Journal of Clinical Chemistry and Laboratory Medicine
Open Access
ISSN: 2736-6588
ISSN: 2736-6588
Alekya Middela, Arupam Raman, Sandhya Ramakrishna, Raj Ramakrishna*, William Alexander, Jose Cuenca, Vinay Kannakurti and A. Manoharan
Background: Hyper ferritinaemia and dysfunctions in iron metabolism are common presentations encountered in clinical practice. Iron overload relates to the metabolism of iron absorption, transport and storage and can lead to significant end organ dysfunction. Iron overload has multiple causes including Hereditary Hemochromatosis (HH), which is a heterogeneous group of genetically inherited disorders of iron metabolism. There are several gene mutations responsible for the development of HH, of which, mutations in the Homeostatic Iron Regulator (HFE) gene are the most common, accounting for approximately 80% of cases.

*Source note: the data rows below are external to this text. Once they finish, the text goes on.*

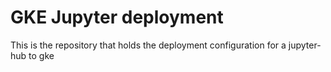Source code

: # GKE Jupyter deployment

This is the repository that holds the deployment configuration for a jupyter-hub to gke
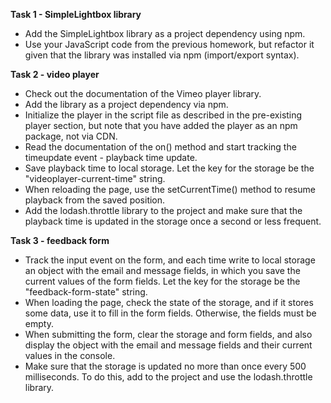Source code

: **Task 1 - SimpleLightbox library**

- Add the SimpleLightbox library as a project dependency using npm.
- Use your JavaScript code from the previous homework, but refactor it given
  that the library was installed via npm (import/export syntax).

**Task 2 - video player**

- Check out the documentation of the Vimeo player library.
- Add the library as a project dependency via npm.
- Initialize the player in the script file as described in the pre-existing
  player section, but note that you have added the player as an npm package, not
  via CDN.
- Read the documentation of the on() method and start tracking the timeupdate
  event - playback time update.
- Save playback time to local storage. Let the key for the storage be the
  "videoplayer-current-time" string.
- When reloading the page, use the setCurrentTime() method to resume playback
  from the saved position.
- Add the lodash.throttle library to the project and make sure that the playback
  time is updated in the storage once a second or less frequent.

**Task 3 - feedback form**

- Track the input event on the form, and each time write to local storage an
  object with the email and message fields, in which you save the current values
  of the form fields. Let the key for the storage be the "feedback-form-state"
  string.
- When loading the page, check the state of the storage, and if it stores some
  data, use it to fill in the form fields. Otherwise, the fields must be empty.
- When submitting the form, clear the storage and form fields, and also display
  the object with the email and message fields and their current values in the
  console.
- Make sure that the storage is updated no more than once every 500
  milliseconds. To do this, add to the project and use the lodash.throttle
  library.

Approximately 20% of patients with HH have mutations in non-HFE genes, including genes that express hemojuvelin, hepcidin, transferrin receptor 2 and ferroportin, each of which have important functions in iron metabolism. Some examples of non-genetic causes of hyper ferritinaemia include malignancies, infections, inflammatory disorders or iatrogenic causes (e.g. frequent blood transfusions or intravenous iron infusions), and can similarly contribute to clinical manifestations of iron overload. Hence, patients with non-HFE hyper ferritinaemia treated in community clinical setting includes both uncommon mutations (non-HFE HH) and other non-hereditary causes of hyper ferritinaemia. The recommended long term treatment strategies for these non-HFE patients are yet to be established.

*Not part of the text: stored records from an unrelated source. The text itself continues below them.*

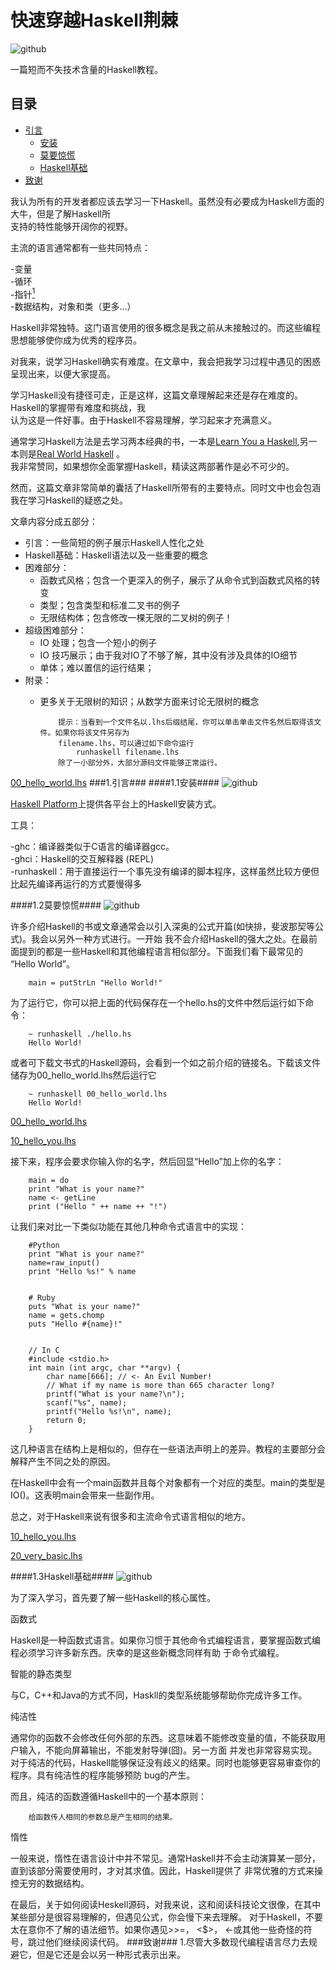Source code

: 快速穿越Haskell荆棘
====================
![github](imag/magritte_pleasure_principle.jpg "Title")

一篇短而不失技术含量的Haskell教程。

目录
----

*	[引言](#1.引言)
	*	[安装](#1.1安装)
	*	[莫要惊慌](##1.2莫要惊慌)
	*	[Haskell基础](##1.3Haskell基础)
*	[致谢](#致谢)

我认为所有的开发者都应该去学习一下Haskell。虽然没有必要成为Haskell方面的大牛，但是了解Haskell所<br>
支持的特性能够开阔你的视野。

主流的语言通常都有一些共同特点：

-变量 <br>
-循环 <br>
-指针[<sup>1</sup>](#致谢) <br>
-数据结构，对象和类（更多...） <br>

Haskell非常独特。这门语言使用的很多概念是我之前从未接触过的。而这些编程思想能够使你成为优秀的程序员。

对我来，说学习Haskell确实有难度。在文章中，我会把我学习过程中遇见的困惑呈现出来，以便大家提高。

学习Haskell没有捷径可走，正是这样，这篇文章理解起来还是存在难度的。Haskell的掌握带有难度和挑战，我 <br>
认为这是一件好事。由于Haskell不容易理解，学习起来才充满意义。

通常学习Haskell方法是去学习两本经典的书，一本是[Learn You a Haskell](http://learnyouahaskell.com/),另一本则是[Real World Haskell](http://www.amazon.cn/dp/0596514980) 。<br>
我非常赞同，如果想你全面掌握Haskell，精读这两部著作是必不可少的。

然而，这篇文章非常简单的囊括了Haskell所带有的主要特点。同时文中也会包涵我在学习Haskell的疑惑之处。

文章内容分成五部分：

*	引言：一些简短的例子展示Haskell人性化之处
*	Haskell基础：Haskell语法以及一些重要的概念
*	困难部分：
	*	函数式风格；包含一个更深入的例子，展示了从命令式到函数式风格的转变
	*	类型；包含类型和标准二叉书的例子
	*	无限结构体；包含修改一棵无限的二叉树的例子！
*	超级困难部分：
	*	IO 处理；包含一个短小的例子
	*	IO 技巧展示；由于我对IO了不够了解，其中没有涉及具体的IO细节
	*	单体；难以置信的运行结果；
*	附录：
	*	更多关于无限树的知识；从数学方面来讨论无限树的概念

				提示：当看到一个文件名以.lhs后缀结尾，你可以单击单击文件名然后取得该文件。如果你将该文件另存为
				filename.lhs，可以通过如下命令运行
					runhaskell filename.lhs	
				除了一小部分外，大部分源码文件能够正常运行。
	
[00_hello_world.lhs](code/00_hello_world.lhs)
###1.引言###
####1.1安装####
![github](imag/Haskell-logo.png)

[Haskell Platform](http://www.haskell.org/platform/)上提供各平台上的Haskell安装方式。

工具：

-ghc：编译器类似于C语言的编译器gcc。<br>
-ghci：Haskell的交互解释器 (REPL)<br>
-runhaskell：用于直接运行一个事先没有编译的脚本程序，这样虽然比较方便但比起先编译再运行的方式要慢得多<br>

####1.2莫要惊慌####
![github](imag/munch_TheScream.jpg)

许多介绍Haskell的书或文章通常会以引入深奥的公式开篇(如快排，斐波那契等公式)。我会以另外一种方式进行。一开始
我不会介绍Haskell的强大之处。在最前面提到的都是一些Haskell和其他编程语言相似部分。下面我们看下最常见的
“Hello World”。

		main = putStrLn "Hello World!"
		
为了运行它，你可以把上面的代码保存在一个hello.hs的文件中然后运行如下命令：
	
		~ runhaskell ./hello.hs
		Hello World!

或者可下载文书式的Haskell源码，会看到一个如之前介绍的链接名。下载该文件储存为00_hello_world.lhs然后运行它

		~ runhaskell 00_hello_world.lhs
		Hello World!

[00_hello_world.lhs](code/00_hello_world.lhs)

[10_hello_you.lhs](code/10_hello_you.lhs)

接下来，程序会要求你输入你的名字，然后回显“Hello”加上你的名字：

		main = do
    	print "What is your name?"
    	name <- getLine
    	print ("Hello " ++ name ++ "!")
    	
让我们来对比一下类似功能在其他几种命令式语言中的实现：

		#Python
		print "What is your name?"
		name=raw_input()
		print "Hello %s!" % name


		# Ruby
		puts "What is your name?"
		name = gets.chomp
		puts "Hello #{name}!"
		
		
		// In C
		#include <stdio.h>
		int main (int argc, char **argv) {
			char name[666]; // <- An Evil Number!
			// What if my name is more than 665 character long?
			printf("What is your name?\n"); 
			scanf("%s", name);
			printf("Hello %s!\n", name);
			return 0;
		}
		
这几种语言在结构上是相似的，但存在一些语法声明上的差异。教程的主要部分会解释产生不同之处的原因。

在Haskell中会有一个main函数并且每个对象都有一个对应的类型。main的类型是IO()。这表明main会带来一些副作用。

总之，对于Haskell来说有很多和主流命令式语言相似的地方。

[10_hello_you.lhs](code/10_hello_you.lhs)

[20_very_basic.lhs](code/20_very_basic.lhs)

####1.3Haskell基础####
![github](imag/picasso_owl.jpg)

为了深入学习，首先要了解一些Haskell的核心属性。

函数式

Haskell是一种函数式语言。如果你习惯于其他命令式编程语言，要掌握函数式编程必须学习许多新东西。庆幸的是这些新概念同样有助
于命令式编程。

智能的静态类型

与C，C++和Java的方式不同，Haskll的类型系统能够帮助你完成许多工作。

纯洁性

通常你的函数不会修改任何外部的东西。这意味着不能修改变量的值，不能获取用户输入，不能向屏幕输出，不能发射导弹(囧)。另一方面
并发也非常容易实现。对于纯洁的代码，Haskell能够保证没有歧义的结果。同时也能够更容易审查你的程序。具有纯洁性的程序能够预防
bug的产生。

而且，纯洁的函数遵循Haskell中的一个基本原则：

		给函数传人相同的参数总是产生相同的结果。

惰性

一般来说，惰性在语言设计中并不常见。通常Haskell并不会主动演算某一部分，直到该部分需要使用时，才对其求值。因此，Haskell提供了
非常优雅的方式来操控无穷的数据结构。

在最后，关于如何阅读Heskell源码，对我来说，这和阅读科技论文很像，在其中某些部分是很容易理解的，但遇见公式，你会慢下来去理解。
对于Haskell，不要太在意你不了解的语法细节。如果你遇见>>=， <$>， <-或其他一些奇怪的符号，跳过他们继续阅读代码。 
###致谢###
1.尽管大多数现代编程语言尽力去规避它，但是它还是会以另一种形式表示出来。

Aim: This study aims to evaluate clinical outcomes of patients with non-HFE hyperferritinaemia treated in the community with lifestyle modifications and venesection.
Methods: In this one-group pre-test post-test pilot study, 120 patients with non-HFE hyper ferritinaemia were studied. All patients underwent laboratory investigations including serum ferritin/transferrin saturation, inflammatory and tumour markers, Liver Function Studies (LFT), Thyroid Function Studies (TFT), Blood Sugar Level (BSL) and CT scans. Patients were provided with lifestyle modification education; in cases of persistent hyper ferritinaemia (>6 months), venesection therapy was performed. The laboratory-based investigations were repeated after minimum of six months of therapy, and this data was compared to a control group. The statistical analysis was performed using the Wilcoxon test and McNemar test.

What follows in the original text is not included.